Effect of free hemoglobin on NO bioavailability in microcirculation: A computational model

Hemolytic anemias, including sickle cell disease and thalassemia, reportedly lead to cardiopulmonary complications such as pulmonary and systemic hypertension, and endothelial dysfunction. Hemolytic anemias are characterized by intravascular hemolysis which results in release of small amounts of free hemoglobin (Hb) in the vascular lumen. Cell free Hb is an effective scavenger of endothelium‐derived vasodilator nitric oxide (NO) (k~10 7 M −1 s −1 ). In this study, we used a recently published 2‐dimensional mathematical model (Deonikar and Kavdia, 2010, doi:10.1016/j.mvr.2010.09.004) representing NO transport in an arteriole to understand the effect of small amounts of intravascular Hb on NO bioavailability in the vascular lumen as well as vascular wall.
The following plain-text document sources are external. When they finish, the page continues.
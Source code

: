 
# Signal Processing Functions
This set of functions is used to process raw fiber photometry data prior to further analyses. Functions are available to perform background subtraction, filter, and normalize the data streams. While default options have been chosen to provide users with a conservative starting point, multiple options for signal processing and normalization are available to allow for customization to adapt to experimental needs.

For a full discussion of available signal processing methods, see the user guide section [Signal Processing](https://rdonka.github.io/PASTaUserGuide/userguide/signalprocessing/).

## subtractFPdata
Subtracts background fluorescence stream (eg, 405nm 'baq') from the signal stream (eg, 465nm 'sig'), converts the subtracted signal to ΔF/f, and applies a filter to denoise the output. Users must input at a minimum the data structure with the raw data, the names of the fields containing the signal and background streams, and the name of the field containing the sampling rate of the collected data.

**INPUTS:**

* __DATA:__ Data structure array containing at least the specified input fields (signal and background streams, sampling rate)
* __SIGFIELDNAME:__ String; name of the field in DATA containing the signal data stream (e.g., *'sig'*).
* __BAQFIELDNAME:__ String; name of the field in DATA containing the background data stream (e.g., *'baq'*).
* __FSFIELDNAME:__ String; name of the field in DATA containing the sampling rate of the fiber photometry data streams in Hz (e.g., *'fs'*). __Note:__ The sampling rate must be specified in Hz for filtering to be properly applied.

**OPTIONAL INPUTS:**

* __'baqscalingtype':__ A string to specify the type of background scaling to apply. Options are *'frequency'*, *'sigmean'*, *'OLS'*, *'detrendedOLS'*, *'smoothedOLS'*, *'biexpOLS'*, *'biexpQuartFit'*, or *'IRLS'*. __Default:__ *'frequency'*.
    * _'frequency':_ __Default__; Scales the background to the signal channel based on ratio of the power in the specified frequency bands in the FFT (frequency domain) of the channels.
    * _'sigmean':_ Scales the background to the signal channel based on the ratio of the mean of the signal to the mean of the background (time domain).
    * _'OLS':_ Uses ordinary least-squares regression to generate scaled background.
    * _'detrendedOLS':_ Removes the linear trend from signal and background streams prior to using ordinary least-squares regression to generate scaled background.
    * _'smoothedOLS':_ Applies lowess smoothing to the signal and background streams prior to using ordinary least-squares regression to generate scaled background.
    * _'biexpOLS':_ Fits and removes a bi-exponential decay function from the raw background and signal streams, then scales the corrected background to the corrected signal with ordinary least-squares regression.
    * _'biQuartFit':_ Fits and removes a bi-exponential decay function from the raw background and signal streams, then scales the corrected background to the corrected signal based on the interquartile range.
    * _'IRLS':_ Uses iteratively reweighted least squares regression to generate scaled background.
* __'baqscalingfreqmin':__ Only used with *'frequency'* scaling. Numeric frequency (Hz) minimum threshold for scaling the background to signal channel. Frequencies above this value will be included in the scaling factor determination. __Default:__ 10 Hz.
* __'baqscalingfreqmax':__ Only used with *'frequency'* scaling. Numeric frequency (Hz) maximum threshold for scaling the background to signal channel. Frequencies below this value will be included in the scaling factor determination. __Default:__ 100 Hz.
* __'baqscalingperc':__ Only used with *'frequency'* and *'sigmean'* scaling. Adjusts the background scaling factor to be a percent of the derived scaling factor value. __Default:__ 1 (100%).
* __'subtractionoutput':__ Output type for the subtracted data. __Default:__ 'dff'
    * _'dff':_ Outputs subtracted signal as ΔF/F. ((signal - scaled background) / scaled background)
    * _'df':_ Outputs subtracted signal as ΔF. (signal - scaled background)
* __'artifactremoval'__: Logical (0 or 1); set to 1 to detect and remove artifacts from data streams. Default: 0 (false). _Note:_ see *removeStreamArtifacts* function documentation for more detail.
The model parameters were chosen to represent sickle cell disease conditions. In presence of 4 μM cell free Hb, we found that the endothelial NO levels decreased ~2–5 times and the smooth muscle cell NO levels decreased ~3–7.5 times as compared with respective NO levels in absence of cell free Hb. Lowered NO bioavailability in presence of cell free hemoglobin may explain the endothelial dysfunction and hypertension observed in hemolytic anemias.